Yes it did. I believe it was late last year. My stealths are 6 months old but are the older models without the lights. The newer ones are more expensive.


----------



## target (Apr 21, 2010)

Damn, mine are also the old stealths without the light. I always have liked that visual reminder that the heater is still working.


----------



## jkam (Apr 21, 2010)

looks like i'll be purchasing stealths and hydors from now on then


----------



## charles (Apr 21, 2010)

There is also someone who posted about their steath blow up the side of the tank. So really, un-plug your heater when you drain your tank. 

One thing about the steath, or the shatter-proof one, it takes longer to heat up the tank.

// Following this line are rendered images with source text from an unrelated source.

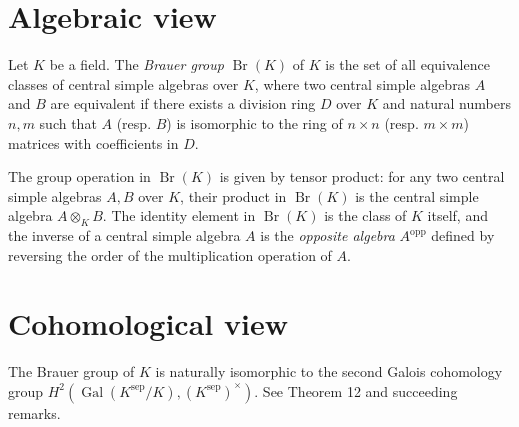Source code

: \documentclass[12pt]{article}
\begin{document}
\section{Algebraic view}

Let $K$ be a field. The {\em Brauer group} $\operatorname{Br}(K)$ of $K$ is the set of all equivalence classes of central simple algebras over $K$, where two central simple algebras $A$ and $B$ are equivalent if there exists a division ring $D$ over $K$ and natural numbers $n,m$ such that $A$ (resp. $B$) is isomorphic to the ring of $n \times n$ (resp. $m \times m$) matrices with coefficients in $D$.

The group operation in $\operatorname{Br}(K)$ is given by tensor product: for any two central simple algebras $A,B$ over $K$, their
product in $\operatorname{Br}(K)$ is the central simple algebra $A \otimes_K B$. The identity element in $\operatorname{Br}(K)$ is the class of $K$ itself, and the inverse of a central simple algebra $A$ is
the {\em opposite algebra} $A^{\operatorname{opp}}$ defined by reversing
the order of the multiplication operation of $A$.

\section{Cohomological view}

The Brauer group of $K$ is naturally isomorphic to the second Galois cohomology group 
$H^2({\operatorname{Gal}}(K^{\operatorname{sep}}/K),
(K^{\operatorname{sep}})^{\times})$.
See  Theorem 12 and succeeding remarks.
\end{document}
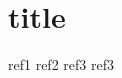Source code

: \documentclass[a4paper,12pt,french]{article}
\begin{document}
	
	\section{title}
	
	ref1 \cite{ref1}
	ref2 \cite{ref2}
	ref3 \cite{ref3} 
	ref3 \cite{ref4}
	
	\begin{framed}
		\allsectionsfont{\centering\normalfont\large\scshape}
		\renewcommand\bibname{Références}
		
		
	\end{framed}
\end{document}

I normally use a 150w ebo for my 50g, but with steath, I need to use a 200w for the same tank.


----------



## seanyuki (Apr 22, 2010)

The older model is just stealth and the new model is Stealth Pro with light indicator......the new model got some bad reviews.....I still like the Rena Smart heaters plus it has also an indicator light & unbreakable too



jkam said:


> I thought the stealth ones don't have indicator lights? did that recently change?


----------



## jkam (Apr 21, 2010)

I also have the Rena ones and I find it doesn't heat it up as quickly as my other heaters. 

I really like the hydor inlines though.


----------



## 2wheelsx2 (Apr 21, 2010)

At least you won't have to worry about them being out of water if you go inline.


----------